Task details:
Images do not belong in the copy. Set down all the entries exactly.

Provided entries:
>>>

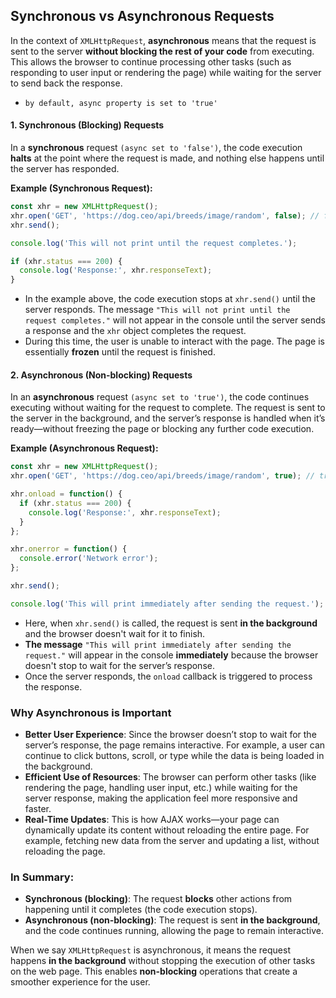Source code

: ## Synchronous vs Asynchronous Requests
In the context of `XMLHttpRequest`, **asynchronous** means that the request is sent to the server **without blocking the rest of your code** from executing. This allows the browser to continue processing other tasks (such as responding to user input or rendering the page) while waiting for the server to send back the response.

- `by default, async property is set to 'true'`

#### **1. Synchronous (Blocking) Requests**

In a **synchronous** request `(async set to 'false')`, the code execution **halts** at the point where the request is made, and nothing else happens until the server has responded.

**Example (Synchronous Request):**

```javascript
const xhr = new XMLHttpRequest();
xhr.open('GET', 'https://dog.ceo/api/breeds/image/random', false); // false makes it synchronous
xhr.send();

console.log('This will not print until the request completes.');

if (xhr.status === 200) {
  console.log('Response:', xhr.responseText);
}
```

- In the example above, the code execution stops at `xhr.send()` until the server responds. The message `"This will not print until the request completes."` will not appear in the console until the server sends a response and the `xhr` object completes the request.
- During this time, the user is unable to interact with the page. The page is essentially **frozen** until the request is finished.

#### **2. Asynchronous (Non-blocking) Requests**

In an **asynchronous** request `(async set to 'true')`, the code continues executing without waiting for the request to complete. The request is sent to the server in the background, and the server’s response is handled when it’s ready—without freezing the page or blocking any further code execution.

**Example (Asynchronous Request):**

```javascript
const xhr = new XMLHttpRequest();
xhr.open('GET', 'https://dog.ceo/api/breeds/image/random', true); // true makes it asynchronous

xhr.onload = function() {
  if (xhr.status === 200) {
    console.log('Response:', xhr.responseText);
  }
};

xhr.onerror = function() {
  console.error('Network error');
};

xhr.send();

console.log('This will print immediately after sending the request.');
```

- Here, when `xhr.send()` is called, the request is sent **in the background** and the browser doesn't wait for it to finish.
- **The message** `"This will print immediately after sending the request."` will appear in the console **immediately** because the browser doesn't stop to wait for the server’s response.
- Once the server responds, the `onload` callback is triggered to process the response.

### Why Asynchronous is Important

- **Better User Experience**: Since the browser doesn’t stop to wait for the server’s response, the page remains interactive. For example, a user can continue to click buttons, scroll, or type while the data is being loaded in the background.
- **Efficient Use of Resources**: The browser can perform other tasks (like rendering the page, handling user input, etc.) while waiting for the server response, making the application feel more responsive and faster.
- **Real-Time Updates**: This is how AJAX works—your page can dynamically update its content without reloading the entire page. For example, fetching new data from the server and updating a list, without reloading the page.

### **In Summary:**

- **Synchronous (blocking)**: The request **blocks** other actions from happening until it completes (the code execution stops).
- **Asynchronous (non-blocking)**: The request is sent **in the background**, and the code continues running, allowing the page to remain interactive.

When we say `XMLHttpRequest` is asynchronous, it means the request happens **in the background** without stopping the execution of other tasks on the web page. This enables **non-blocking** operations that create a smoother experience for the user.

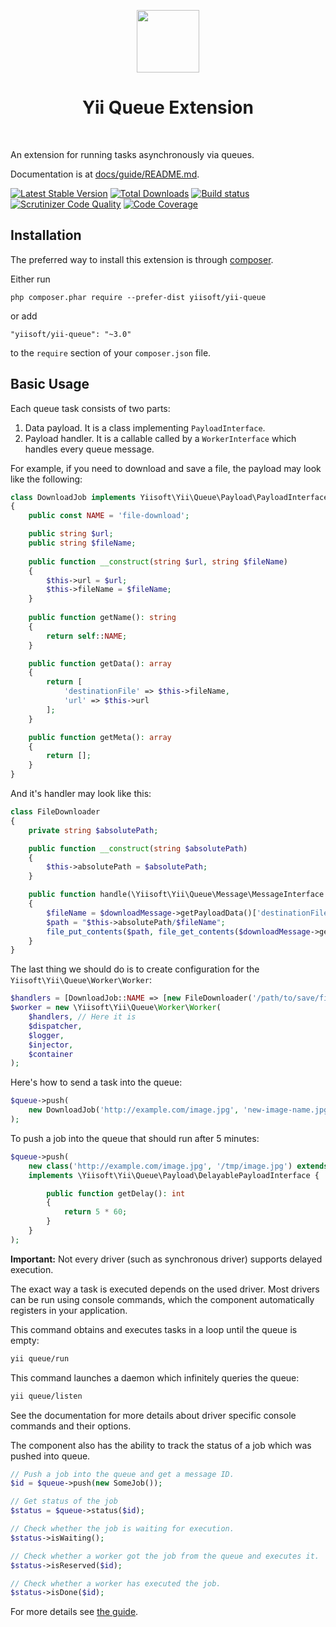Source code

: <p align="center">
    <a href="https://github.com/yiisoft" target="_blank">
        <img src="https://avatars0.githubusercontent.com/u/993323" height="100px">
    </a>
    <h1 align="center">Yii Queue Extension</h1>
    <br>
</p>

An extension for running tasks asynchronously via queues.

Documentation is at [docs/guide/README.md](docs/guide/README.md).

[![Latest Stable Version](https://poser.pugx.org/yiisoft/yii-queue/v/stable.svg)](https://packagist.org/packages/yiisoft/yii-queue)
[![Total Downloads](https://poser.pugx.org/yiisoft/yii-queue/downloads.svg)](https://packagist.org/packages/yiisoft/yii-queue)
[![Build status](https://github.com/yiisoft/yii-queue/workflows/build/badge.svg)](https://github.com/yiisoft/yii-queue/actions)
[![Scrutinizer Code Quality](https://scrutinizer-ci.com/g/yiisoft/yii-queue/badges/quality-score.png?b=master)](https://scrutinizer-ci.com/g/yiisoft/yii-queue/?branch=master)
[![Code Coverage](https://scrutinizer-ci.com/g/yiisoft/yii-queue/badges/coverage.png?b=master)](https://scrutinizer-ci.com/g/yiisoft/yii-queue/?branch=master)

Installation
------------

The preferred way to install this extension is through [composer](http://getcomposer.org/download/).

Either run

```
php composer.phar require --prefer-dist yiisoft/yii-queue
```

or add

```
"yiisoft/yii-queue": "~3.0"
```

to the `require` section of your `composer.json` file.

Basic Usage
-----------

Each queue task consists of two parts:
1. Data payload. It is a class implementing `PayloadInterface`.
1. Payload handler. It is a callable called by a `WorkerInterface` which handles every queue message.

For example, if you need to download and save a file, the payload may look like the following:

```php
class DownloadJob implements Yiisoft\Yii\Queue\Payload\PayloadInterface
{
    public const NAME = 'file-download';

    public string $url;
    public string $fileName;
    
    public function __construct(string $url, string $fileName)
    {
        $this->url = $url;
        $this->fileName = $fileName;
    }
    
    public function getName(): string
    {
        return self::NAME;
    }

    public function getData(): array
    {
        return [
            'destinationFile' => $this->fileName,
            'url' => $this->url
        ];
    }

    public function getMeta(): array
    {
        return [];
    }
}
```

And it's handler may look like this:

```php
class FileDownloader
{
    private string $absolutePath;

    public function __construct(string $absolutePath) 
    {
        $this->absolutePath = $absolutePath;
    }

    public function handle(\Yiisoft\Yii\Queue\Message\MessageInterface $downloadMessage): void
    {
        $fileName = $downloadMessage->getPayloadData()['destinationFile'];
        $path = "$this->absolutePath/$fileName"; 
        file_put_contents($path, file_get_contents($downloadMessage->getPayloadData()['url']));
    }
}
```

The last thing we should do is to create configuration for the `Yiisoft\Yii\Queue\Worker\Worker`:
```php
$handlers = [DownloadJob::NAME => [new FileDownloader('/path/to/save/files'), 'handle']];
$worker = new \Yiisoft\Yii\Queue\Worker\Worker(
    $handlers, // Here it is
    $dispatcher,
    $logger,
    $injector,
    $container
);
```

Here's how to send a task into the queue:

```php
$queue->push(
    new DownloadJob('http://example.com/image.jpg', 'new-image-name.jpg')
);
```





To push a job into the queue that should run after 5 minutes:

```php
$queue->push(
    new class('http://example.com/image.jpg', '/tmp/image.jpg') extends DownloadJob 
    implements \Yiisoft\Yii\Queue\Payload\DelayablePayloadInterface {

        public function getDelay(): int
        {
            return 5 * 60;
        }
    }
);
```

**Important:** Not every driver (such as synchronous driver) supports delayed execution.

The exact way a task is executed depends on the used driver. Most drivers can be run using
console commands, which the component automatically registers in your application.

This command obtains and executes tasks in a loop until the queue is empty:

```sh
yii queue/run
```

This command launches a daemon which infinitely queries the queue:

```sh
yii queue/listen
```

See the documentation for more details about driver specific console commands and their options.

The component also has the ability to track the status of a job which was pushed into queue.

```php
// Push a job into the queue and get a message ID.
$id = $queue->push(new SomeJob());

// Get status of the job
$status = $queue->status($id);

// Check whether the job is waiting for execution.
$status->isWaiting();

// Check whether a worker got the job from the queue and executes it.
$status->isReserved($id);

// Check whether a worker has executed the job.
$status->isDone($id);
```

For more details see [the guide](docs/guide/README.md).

<<<

Answer box:
Source code

: ## Synchronous vs Asynchronous Requests
In the context of `XMLHttpRequest`, **asynchronous** means that the request is sent to the server **without blocking the rest of your code** from executing. This allows the browser to continue processing other tasks (such as responding to user input or rendering the page) while waiting for the server to send back the response.

- `by default, async property is set to 'true'`

#### **1. Synchronous (Blocking) Requests**

In a **synchronous** request `(async set to 'false')`, the code execution **halts** at the point where the request is made, and nothing else happens until the server has responded.

**Example (Synchronous Request):**

```javascript
const xhr = new XMLHttpRequest();
xhr.open('GET', 'https://dog.ceo/api/breeds/image/random', false); // false makes it synchronous
xhr.send();

console.log('This will not print until the request completes.');

if (xhr.status === 200) {
  console.log('Response:', xhr.responseText);
}
```

- In the example above, the code execution stops at `xhr.send()` until the server responds. The message `"This will not print until the request completes."` will not appear in the console until the server sends a response and the `xhr` object completes the request.
- During this time, the user is unable to interact with the page. The page is essentially **frozen** until the request is finished.

#### **2. Asynchronous (Non-blocking) Requests**

In an **asynchronous** request `(async set to 'true')`, the code continues executing without waiting for the request to complete. The request is sent to the server in the background, and the server’s response is handled when it’s ready—without freezing the page or blocking any further code execution.

**Example (Asynchronous Request):**

```javascript
const xhr = new XMLHttpRequest();
xhr.open('GET', 'https://dog.ceo/api/breeds/image/random', true); // true makes it asynchronous

xhr.onload = function() {
  if (xhr.status === 200) {
    console.log('Response:', xhr.responseText);
  }
};

xhr.onerror = function() {
  console.error('Network error');
};

xhr.send();

console.log('This will print immediately after sending the request.');
```

- Here, when `xhr.send()` is called, the request is sent **in the background** and the browser doesn't wait for it to finish.
- **The message** `"This will print immediately after sending the request."` will appear in the console **immediately** because the browser doesn't stop to wait for the server’s response.
- Once the server responds, the `onload` callback is triggered to process the response.

### Why Asynchronous is Important

- **Better User Experience**: Since the browser doesn’t stop to wait for the server’s response, the page remains interactive. For example, a user can continue to click buttons, scroll, or type while the data is being loaded in the background.
- **Efficient Use of Resources**: The browser can perform other tasks (like rendering the page, handling user input, etc.) while waiting for the server response, making the application feel more responsive and faster.
- **Real-Time Updates**: This is how AJAX works—your page can dynamically update its content without reloading the entire page. For example, fetching new data from the server and updating a list, without reloading the page.

### **In Summary:**

- **Synchronous (blocking)**: The request **blocks** other actions from happening until it completes (the code execution stops).
- **Asynchronous (non-blocking)**: The request is sent **in the background**, and the code continues running, allowing the page to remain interactive.

When we say `XMLHttpRequest` is asynchronous, it means the request happens **in the background** without stopping the execution of other tasks on the web page. This enables **non-blocking** operations that create a smoother experience for the user.

Source code

: <p align="center">
    <a href="https://github.com/yiisoft" target="_blank">
        <img src="https://avatars0.githubusercontent.com/u/993323" height="100px">
    </a>
    <h1 align="center">Yii Queue Extension</h1>
    <br>
</p>

An extension for running tasks asynchronously via queues.

Documentation is at [docs/guide/README.md](docs/guide/README.md).

[![Latest Stable Version](https://poser.pugx.org/yiisoft/yii-queue/v/stable.svg)](https://packagist.org/packages/yiisoft/yii-queue)
[![Total Downloads](https://poser.pugx.org/yiisoft/yii-queue/downloads.svg)](https://packagist.org/packages/yiisoft/yii-queue)
[![Build status](https://github.com/yiisoft/yii-queue/workflows/build/badge.svg)](https://github.com/yiisoft/yii-queue/actions)
[![Scrutinizer Code Quality](https://scrutinizer-ci.com/g/yiisoft/yii-queue/badges/quality-score.png?b=master)](https://scrutinizer-ci.com/g/yiisoft/yii-queue/?branch=master)
[![Code Coverage](https://scrutinizer-ci.com/g/yiisoft/yii-queue/badges/coverage.png?b=master)](https://scrutinizer-ci.com/g/yiisoft/yii-queue/?branch=master)

Installation
------------

The preferred way to install this extension is through [composer](http://getcomposer.org/download/).

Either run

```
php composer.phar require --prefer-dist yiisoft/yii-queue
```

or add

```
"yiisoft/yii-queue": "~3.0"
```

to the `require` section of your `composer.json` file.

Basic Usage
-----------

Each queue task consists of two parts:
1. Data payload. It is a class implementing `PayloadInterface`.
1. Payload handler. It is a callable called by a `WorkerInterface` which handles every queue message.

For example, if you need to download and save a file, the payload may look like the following:

```php
class DownloadJob implements Yiisoft\Yii\Queue\Payload\PayloadInterface
{
    public const NAME = 'file-download';

    public string $url;
    public string $fileName;
    
    public function __construct(string $url, string $fileName)
    {
        $this->url = $url;
        $this->fileName = $fileName;
    }
    
    public function getName(): string
    {
        return self::NAME;
    }

    public function getData(): array
    {
        return [
            'destinationFile' => $this->fileName,
            'url' => $this->url
        ];
    }

    public function getMeta(): array
    {
        return [];
    }
}
```

And it's handler may look like this:

```php
class FileDownloader
{
    private string $absolutePath;

    public function __construct(string $absolutePath) 
    {
        $this->absolutePath = $absolutePath;
    }

    public function handle(\Yiisoft\Yii\Queue\Message\MessageInterface $downloadMessage): void
    {
        $fileName = $downloadMessage->getPayloadData()['destinationFile'];
        $path = "$this->absolutePath/$fileName"; 
        file_put_contents($path, file_get_contents($downloadMessage->getPayloadData()['url']));
    }
}
```

The last thing we should do is to create configuration for the `Yiisoft\Yii\Queue\Worker\Worker`:
```php
$handlers = [DownloadJob::NAME => [new FileDownloader('/path/to/save/files'), 'handle']];
$worker = new \Yiisoft\Yii\Queue\Worker\Worker(
    $handlers, // Here it is
    $dispatcher,
    $logger,
    $injector,
    $container
);
```

Here's how to send a task into the queue:

```php
$queue->push(
    new DownloadJob('http://example.com/image.jpg', 'new-image-name.jpg')
);
```





To push a job into the queue that should run after 5 minutes:

```php
$queue->push(
    new class('http://example.com/image.jpg', '/tmp/image.jpg') extends DownloadJob 
    implements \Yiisoft\Yii\Queue\Payload\DelayablePayloadInterface {

        public function getDelay(): int
        {
            return 5 * 60;
        }
    }
);
```

**Important:** Not every driver (such as synchronous driver) supports delayed execution.

The exact way a task is executed depends on the used driver. Most drivers can be run using
console commands, which the component automatically registers in your application.

This command obtains and executes tasks in a loop until the queue is empty:

```sh
yii queue/run
```

This command launches a daemon which infinitely queries the queue:

```sh
yii queue/listen
```

See the documentation for more details about driver specific console commands and their options.

The component also has the ability to track the status of a job which was pushed into queue.

```php
// Push a job into the queue and get a message ID.
$id = $queue->push(new SomeJob());

// Get status of the job
$status = $queue->status($id);

// Check whether the job is waiting for execution.
$status->isWaiting();

// Check whether a worker got the job from the queue and executes it.
$status->isReserved($id);

// Check whether a worker has executed the job.
$status->isDone($id);
```

For more details see [the guide](docs/guide/README.md).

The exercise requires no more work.